Any help is much appreciated!
Now I understand this is the same as char **lineptr as an array in itself is a pointer.
No, an array is not the same as a pointer. See the C FAQ: http://c-faq.com/aryptr/index.html.
lineptr
This is the array itself. In most situations, it decays into a pointer to its first element (i.e. &lineptr[0]). So its type is either int *[MAXLENGTH] or int **.
*lineptr
This dereferences the pointer to the first element, so it's the value of the first element (i.e. it's the same as lineptr[0]). Its type is int *.
**lineptr
This dereferences the first elements (i.e. it's the same as *lineptr[0]). Its type is int.
*lineptr[]
I don't think this is valid syntax (in this context).
lineptr is the /array/ itself.
*lineptr is the first element of the array, a char *
**lineptr is the char pointed to by the first element of the array
*lineptr[N] is the char pointed to by the Nth element of the array
Ok, first things first.
Arrays are not pointers. They simply decompose to pointers when needed. Think of an array as a pointer that already has some data malloced/alloca'ed to it.
lineptr : This simply returns the array. Not much to say.
*lineptr : This is the same as accessing your array's first location. *lineptr = lineptr[0]. This just happens to return a char *
**lineptr: This is accessing the array's first location, an then dereferencing that location. **lineptr = *(lineptr[0]). Since your array holds char* this will return the char stored at the char * in slot 0 of the array.
*lineptr[i] : This dereferences the char* stored at i. So the char pointed to by lineptr[i] is returned.

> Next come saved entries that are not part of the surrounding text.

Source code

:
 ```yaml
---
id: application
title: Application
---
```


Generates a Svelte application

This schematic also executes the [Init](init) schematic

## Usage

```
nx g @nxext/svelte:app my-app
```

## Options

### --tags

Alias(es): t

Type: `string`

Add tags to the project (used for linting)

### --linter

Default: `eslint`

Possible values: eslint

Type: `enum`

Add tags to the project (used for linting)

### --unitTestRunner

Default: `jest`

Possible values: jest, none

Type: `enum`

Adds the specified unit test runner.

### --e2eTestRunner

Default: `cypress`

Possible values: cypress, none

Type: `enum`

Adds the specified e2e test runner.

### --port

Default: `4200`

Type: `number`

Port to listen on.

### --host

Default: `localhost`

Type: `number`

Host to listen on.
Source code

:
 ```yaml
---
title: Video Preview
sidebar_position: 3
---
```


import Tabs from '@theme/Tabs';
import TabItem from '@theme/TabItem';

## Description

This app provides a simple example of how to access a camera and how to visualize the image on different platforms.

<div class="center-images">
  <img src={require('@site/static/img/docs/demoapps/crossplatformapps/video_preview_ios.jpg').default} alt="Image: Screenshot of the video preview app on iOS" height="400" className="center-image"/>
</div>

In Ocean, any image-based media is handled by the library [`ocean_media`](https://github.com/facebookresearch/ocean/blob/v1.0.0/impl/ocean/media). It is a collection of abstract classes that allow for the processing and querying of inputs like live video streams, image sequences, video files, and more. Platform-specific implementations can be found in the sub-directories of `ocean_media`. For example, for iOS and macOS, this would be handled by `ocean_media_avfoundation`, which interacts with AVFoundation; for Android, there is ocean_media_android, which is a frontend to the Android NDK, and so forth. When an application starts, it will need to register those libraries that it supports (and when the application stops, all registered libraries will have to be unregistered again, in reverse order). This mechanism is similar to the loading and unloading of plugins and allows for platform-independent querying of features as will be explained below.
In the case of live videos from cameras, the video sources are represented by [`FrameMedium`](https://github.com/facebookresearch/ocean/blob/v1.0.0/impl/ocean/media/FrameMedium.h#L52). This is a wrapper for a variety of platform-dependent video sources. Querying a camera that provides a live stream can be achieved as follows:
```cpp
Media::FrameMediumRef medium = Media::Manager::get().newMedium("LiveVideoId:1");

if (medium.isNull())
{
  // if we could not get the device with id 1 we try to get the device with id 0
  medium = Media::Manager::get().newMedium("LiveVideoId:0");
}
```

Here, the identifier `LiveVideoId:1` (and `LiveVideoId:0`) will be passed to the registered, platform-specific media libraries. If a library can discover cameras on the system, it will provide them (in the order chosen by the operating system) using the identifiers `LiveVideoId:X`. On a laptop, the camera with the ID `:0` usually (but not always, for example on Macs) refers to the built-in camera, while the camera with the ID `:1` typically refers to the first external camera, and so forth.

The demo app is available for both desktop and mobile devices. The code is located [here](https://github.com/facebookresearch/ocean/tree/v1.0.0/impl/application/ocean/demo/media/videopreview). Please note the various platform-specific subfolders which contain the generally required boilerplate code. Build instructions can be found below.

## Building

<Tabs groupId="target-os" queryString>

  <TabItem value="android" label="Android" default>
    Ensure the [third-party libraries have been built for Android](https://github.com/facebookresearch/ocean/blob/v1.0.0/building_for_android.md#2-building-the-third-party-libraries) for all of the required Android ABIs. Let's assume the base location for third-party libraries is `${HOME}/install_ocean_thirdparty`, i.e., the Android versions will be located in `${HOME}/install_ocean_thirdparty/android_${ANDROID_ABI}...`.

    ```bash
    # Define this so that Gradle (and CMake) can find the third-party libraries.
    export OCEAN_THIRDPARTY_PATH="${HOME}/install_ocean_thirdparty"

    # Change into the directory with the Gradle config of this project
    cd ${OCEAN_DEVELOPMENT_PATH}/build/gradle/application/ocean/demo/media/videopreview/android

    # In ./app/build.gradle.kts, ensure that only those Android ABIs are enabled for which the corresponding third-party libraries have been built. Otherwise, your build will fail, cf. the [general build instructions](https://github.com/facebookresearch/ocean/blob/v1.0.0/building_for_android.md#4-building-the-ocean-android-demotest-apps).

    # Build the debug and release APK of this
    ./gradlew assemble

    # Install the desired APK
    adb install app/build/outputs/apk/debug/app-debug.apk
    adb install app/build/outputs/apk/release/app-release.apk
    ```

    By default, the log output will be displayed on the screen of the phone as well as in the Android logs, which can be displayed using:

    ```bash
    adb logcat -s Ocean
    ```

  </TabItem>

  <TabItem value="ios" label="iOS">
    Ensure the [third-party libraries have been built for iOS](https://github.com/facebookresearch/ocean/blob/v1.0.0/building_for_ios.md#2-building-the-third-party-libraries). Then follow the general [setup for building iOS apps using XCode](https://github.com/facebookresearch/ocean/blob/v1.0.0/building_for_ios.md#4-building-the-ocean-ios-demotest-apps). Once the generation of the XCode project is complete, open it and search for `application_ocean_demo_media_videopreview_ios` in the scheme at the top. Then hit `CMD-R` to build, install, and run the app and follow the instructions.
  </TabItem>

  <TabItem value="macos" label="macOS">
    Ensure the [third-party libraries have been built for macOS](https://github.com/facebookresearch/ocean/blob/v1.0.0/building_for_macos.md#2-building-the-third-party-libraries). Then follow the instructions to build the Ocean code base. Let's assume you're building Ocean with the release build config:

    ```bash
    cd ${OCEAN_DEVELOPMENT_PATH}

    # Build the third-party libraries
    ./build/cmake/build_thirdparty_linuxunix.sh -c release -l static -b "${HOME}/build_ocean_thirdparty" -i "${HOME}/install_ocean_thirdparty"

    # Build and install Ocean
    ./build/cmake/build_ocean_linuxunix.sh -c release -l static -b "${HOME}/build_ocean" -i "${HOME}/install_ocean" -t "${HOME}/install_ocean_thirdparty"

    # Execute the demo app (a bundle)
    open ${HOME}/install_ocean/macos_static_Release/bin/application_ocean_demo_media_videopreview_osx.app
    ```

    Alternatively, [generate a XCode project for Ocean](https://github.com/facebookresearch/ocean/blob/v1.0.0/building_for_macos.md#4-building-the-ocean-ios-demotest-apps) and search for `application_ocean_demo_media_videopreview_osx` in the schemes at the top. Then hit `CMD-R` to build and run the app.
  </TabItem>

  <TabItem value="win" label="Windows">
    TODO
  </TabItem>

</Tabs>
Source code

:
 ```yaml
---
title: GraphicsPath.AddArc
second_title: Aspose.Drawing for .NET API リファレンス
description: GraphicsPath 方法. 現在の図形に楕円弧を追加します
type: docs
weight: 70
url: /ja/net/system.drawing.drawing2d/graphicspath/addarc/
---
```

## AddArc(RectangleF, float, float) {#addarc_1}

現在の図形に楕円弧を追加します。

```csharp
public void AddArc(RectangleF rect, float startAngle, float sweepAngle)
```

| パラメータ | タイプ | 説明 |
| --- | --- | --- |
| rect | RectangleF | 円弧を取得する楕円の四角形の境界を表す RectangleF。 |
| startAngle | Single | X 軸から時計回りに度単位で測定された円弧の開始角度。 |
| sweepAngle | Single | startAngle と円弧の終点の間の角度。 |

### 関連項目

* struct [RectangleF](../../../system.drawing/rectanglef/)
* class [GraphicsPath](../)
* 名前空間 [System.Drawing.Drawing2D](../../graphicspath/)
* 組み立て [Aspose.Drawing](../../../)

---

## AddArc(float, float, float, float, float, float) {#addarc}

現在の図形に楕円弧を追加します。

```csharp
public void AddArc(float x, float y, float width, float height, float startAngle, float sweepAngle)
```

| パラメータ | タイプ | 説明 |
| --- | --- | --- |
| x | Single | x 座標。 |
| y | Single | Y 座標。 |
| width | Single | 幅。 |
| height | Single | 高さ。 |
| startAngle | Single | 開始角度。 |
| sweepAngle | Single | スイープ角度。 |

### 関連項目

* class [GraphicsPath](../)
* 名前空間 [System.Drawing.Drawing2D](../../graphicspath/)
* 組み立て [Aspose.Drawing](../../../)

Except when it is the operand of the sizeof or unary & operator, or is a string literal being used to initialize another array in a declaration, an expression of type "N-element array of T" will be replaced with ("decay to") an expression of type "pointer to T", and the value of the expression will be the address of the first element.
The expression lineptr has type "MAXLENGTH-element array of char *". Under most circumstances, it will be replaced with an expression of type char **. Here's a handy table showing all the possibilities:
Expression Type Decays to Evaluates to
---------- ---- --------- ------------
lineptr char *[MAXLENGTH] char ** address of first element in array
&lineptr char *(*)[MAXLENGTH] n/a address of array
*lineptr char * n/a value of first element
lineptr[i] char * n/a value of i'th element
&lineptr[i] char ** n/a address of i'th element
*lineptr[i] char n/a value of character pointed to by i'th element
**lineptr char n/a value of character pointed to by zero'th element
Note that lineptr and &lineptr evaluate to the same value (the address of an array is the same as the address of its first element), but their types are different (char ** vs. char *(*)[MAXLENGTH]).